What the task requires => Exactly as written, print each of the entries.

Stored data entries =>
----------
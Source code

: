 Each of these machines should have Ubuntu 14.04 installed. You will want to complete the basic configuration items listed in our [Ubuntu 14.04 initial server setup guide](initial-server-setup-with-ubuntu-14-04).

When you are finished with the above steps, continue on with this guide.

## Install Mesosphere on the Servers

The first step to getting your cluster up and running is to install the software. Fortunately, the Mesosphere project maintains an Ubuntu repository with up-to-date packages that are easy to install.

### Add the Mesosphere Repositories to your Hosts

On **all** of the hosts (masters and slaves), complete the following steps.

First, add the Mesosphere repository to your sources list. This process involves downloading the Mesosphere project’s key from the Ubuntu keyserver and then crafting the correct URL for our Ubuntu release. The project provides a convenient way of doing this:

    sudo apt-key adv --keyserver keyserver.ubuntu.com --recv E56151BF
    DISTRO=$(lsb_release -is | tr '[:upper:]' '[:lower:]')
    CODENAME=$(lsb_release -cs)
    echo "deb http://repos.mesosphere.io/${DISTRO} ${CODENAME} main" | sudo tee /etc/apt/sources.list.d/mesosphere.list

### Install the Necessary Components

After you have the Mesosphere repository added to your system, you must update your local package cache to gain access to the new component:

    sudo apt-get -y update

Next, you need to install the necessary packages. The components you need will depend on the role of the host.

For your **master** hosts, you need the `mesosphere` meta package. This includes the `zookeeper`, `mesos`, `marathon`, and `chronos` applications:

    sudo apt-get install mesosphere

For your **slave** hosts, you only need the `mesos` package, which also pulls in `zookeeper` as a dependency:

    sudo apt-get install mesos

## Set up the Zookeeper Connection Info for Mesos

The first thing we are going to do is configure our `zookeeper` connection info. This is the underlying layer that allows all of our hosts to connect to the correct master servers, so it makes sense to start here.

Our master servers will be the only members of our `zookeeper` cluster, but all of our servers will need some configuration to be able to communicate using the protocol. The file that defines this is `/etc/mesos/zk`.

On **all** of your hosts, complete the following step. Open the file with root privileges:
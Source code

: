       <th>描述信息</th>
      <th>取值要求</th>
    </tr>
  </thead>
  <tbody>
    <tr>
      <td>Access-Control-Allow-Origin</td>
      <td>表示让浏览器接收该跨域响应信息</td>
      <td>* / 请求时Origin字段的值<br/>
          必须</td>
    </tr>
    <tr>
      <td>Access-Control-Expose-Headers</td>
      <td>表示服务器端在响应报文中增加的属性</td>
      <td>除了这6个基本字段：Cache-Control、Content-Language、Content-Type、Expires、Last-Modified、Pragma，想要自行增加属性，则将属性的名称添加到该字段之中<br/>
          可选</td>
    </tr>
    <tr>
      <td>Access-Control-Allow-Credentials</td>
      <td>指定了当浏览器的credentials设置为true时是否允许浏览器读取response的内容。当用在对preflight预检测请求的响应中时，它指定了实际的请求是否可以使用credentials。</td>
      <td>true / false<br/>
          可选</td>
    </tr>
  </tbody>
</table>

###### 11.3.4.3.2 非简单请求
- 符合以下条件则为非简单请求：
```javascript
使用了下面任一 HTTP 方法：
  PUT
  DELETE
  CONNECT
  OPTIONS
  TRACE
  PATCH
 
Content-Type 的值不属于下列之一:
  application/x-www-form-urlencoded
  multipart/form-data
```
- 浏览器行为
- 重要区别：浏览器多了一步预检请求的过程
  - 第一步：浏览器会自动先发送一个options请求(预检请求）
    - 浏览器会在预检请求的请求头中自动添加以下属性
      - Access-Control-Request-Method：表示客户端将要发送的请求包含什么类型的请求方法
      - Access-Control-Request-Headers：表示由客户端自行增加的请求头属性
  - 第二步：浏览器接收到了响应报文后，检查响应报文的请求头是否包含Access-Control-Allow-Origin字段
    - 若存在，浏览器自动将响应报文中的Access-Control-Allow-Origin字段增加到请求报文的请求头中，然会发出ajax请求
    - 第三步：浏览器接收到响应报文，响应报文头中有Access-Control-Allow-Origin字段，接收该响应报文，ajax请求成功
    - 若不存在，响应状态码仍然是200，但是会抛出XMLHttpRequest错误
----------
Result =>
Source code

: Each of these machines should have Ubuntu 14.04 installed. You will want to complete the basic configuration items listed in our [Ubuntu 14.04 initial server setup guide](initial-server-setup-with-ubuntu-14-04).

When you are finished with the above steps, continue on with this guide.

## Install Mesosphere on the Servers

The first step to getting your cluster up and running is to install the software. Fortunately, the Mesosphere project maintains an Ubuntu repository with up-to-date packages that are easy to install.

### Add the Mesosphere Repositories to your Hosts

On **all** of the hosts (masters and slaves), complete the following steps.

First, add the Mesosphere repository to your sources list. This process involves downloading the Mesosphere project’s key from the Ubuntu keyserver and then crafting the correct URL for our Ubuntu release. The project provides a convenient way of doing this:

    sudo apt-key adv --keyserver keyserver.ubuntu.com --recv E56151BF
    DISTRO=$(lsb_release -is | tr '[:upper:]' '[:lower:]')
    CODENAME=$(lsb_release -cs)
    echo "deb http://repos.mesosphere.io/${DISTRO} ${CODENAME} main" | sudo tee /etc/apt/sources.list.d/mesosphere.list

### Install the Necessary Components

After you have the Mesosphere repository added to your system, you must update your local package cache to gain access to the new component:

    sudo apt-get -y update

Next, you need to install the necessary packages. The components you need will depend on the role of the host.

For your **master** hosts, you need the `mesosphere` meta package. This includes the `zookeeper`, `mesos`, `marathon`, and `chronos` applications:

    sudo apt-get install mesosphere

For your **slave** hosts, you only need the `mesos` package, which also pulls in `zookeeper` as a dependency:

    sudo apt-get install mesos

## Set up the Zookeeper Connection Info for Mesos

The first thing we are going to do is configure our `zookeeper` connection info. This is the underlying layer that allows all of our hosts to connect to the correct master servers, so it makes sense to start here.

Our master servers will be the only members of our `zookeeper` cluster, but all of our servers will need some configuration to be able to communicate using the protocol. The file that defines this is `/etc/mesos/zk`.

On **all** of your hosts, complete the following step. Open the file with root privileges:
Source code

:       <th>描述信息</th>
      <th>取值要求</th>
    </tr>
  </thead>
  <tbody>
    <tr>
      <td>Access-Control-Allow-Origin</td>
      <td>表示让浏览器接收该跨域响应信息</td>
      <td>* / 请求时Origin字段的值<br/>
          必须</td>
    </tr>
    <tr>
      <td>Access-Control-Expose-Headers</td>
      <td>表示服务器端在响应报文中增加的属性</td>
      <td>除了这6个基本字段：Cache-Control、Content-Language、Content-Type、Expires、Last-Modified、Pragma，想要自行增加属性，则将属性的名称添加到该字段之中<br/>
          可选</td>
    </tr>
    <tr>
      <td>Access-Control-Allow-Credentials</td>
      <td>指定了当浏览器的credentials设置为true时是否允许浏览器读取response的内容。当用在对preflight预检测请求的响应中时，它指定了实际的请求是否可以使用credentials。</td>
      <td>true / false<br/>
          可选</td>
    </tr>
  </tbody>
</table>

###### 11.3.4.3.2 非简单请求
- 符合以下条件则为非简单请求：
```javascript
使用了下面任一 HTTP 方法：
  PUT
  DELETE
  CONNECT
  OPTIONS
  TRACE
  PATCH
 
Content-Type 的值不属于下列之一:
  application/x-www-form-urlencoded
  multipart/form-data
```
- 浏览器行为
- 重要区别：浏览器多了一步预检请求的过程
  - 第一步：浏览器会自动先发送一个options请求(预检请求）
    - 浏览器会在预检请求的请求头中自动添加以下属性
      - Access-Control-Request-Method：表示客户端将要发送的请求包含什么类型的请求方法
      - Access-Control-Request-Headers：表示由客户端自行增加的请求头属性
  - 第二步：浏览器接收到了响应报文后，检查响应报文的请求头是否包含Access-Control-Allow-Origin字段
    - 若存在，浏览器自动将响应报文中的Access-Control-Allow-Origin字段增加到请求报文的请求头中，然会发出ajax请求
    - 第三步：浏览器接收到响应报文，响应报文头中有Access-Control-Allow-Origin字段，接收该响应报文，ajax请求成功
    - 若不存在，响应状态码仍然是200，但是会抛出XMLHttpRequest错误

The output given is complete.